### What is expected
Go through the entries below and print, exactly, the lines starting at the one with "an author's research" and ending at the one with "creating new accounts", keeping both ends and no others.

### Stored data entries
-- Opening Marker --
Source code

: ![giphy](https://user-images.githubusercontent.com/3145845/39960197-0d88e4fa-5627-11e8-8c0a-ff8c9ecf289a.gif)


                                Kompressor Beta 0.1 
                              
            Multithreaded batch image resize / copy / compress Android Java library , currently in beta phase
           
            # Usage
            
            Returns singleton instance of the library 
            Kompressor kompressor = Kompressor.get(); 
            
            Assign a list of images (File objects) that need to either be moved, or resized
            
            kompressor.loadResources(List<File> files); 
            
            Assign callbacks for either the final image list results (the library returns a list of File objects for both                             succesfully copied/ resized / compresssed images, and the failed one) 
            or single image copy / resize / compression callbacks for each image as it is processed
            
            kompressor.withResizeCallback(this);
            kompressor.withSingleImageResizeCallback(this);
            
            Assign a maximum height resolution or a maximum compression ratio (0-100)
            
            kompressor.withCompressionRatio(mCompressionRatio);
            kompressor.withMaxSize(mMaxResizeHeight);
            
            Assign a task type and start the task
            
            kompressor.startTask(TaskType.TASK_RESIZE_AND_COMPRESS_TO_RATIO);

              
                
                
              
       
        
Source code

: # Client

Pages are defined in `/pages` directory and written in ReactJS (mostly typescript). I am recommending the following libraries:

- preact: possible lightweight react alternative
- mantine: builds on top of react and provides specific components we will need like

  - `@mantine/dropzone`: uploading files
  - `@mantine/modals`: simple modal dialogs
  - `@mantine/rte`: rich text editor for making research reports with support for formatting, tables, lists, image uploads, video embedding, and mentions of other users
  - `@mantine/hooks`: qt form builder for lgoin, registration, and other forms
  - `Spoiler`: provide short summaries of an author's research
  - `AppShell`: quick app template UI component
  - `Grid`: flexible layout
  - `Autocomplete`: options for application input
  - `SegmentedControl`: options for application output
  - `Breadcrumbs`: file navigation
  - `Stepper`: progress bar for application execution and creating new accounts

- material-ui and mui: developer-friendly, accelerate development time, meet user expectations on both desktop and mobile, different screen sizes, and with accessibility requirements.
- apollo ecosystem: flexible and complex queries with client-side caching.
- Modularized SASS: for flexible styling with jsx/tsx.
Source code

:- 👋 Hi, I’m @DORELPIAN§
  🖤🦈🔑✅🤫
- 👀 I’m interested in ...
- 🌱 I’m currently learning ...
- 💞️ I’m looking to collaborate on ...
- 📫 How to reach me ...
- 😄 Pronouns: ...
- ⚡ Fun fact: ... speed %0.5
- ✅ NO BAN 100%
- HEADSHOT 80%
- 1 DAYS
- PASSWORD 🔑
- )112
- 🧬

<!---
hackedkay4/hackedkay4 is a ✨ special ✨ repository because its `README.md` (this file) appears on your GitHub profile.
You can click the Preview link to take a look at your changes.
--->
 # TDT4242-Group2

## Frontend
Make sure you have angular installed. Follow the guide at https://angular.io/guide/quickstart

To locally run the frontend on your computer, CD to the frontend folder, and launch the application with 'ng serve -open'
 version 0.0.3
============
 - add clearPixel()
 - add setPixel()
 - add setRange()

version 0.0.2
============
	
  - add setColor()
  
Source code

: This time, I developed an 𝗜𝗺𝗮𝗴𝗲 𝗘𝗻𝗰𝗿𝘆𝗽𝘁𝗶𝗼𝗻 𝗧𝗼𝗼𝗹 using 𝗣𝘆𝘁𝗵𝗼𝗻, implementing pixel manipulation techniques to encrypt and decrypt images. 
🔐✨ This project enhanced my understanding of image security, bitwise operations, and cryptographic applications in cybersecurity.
-- Closing Marker --
### Output of the exercise
  - `Spoiler`: provide short summaries of an author's research
  - `AppShell`: quick app template UI component
  - `Grid`: flexible layout
  - `Autocomplete`: options for application input
  - `SegmentedControl`: options for application output
  - `Breadcrumbs`: file navigation
  - `Stepper`: progress bar for application execution and creating new accounts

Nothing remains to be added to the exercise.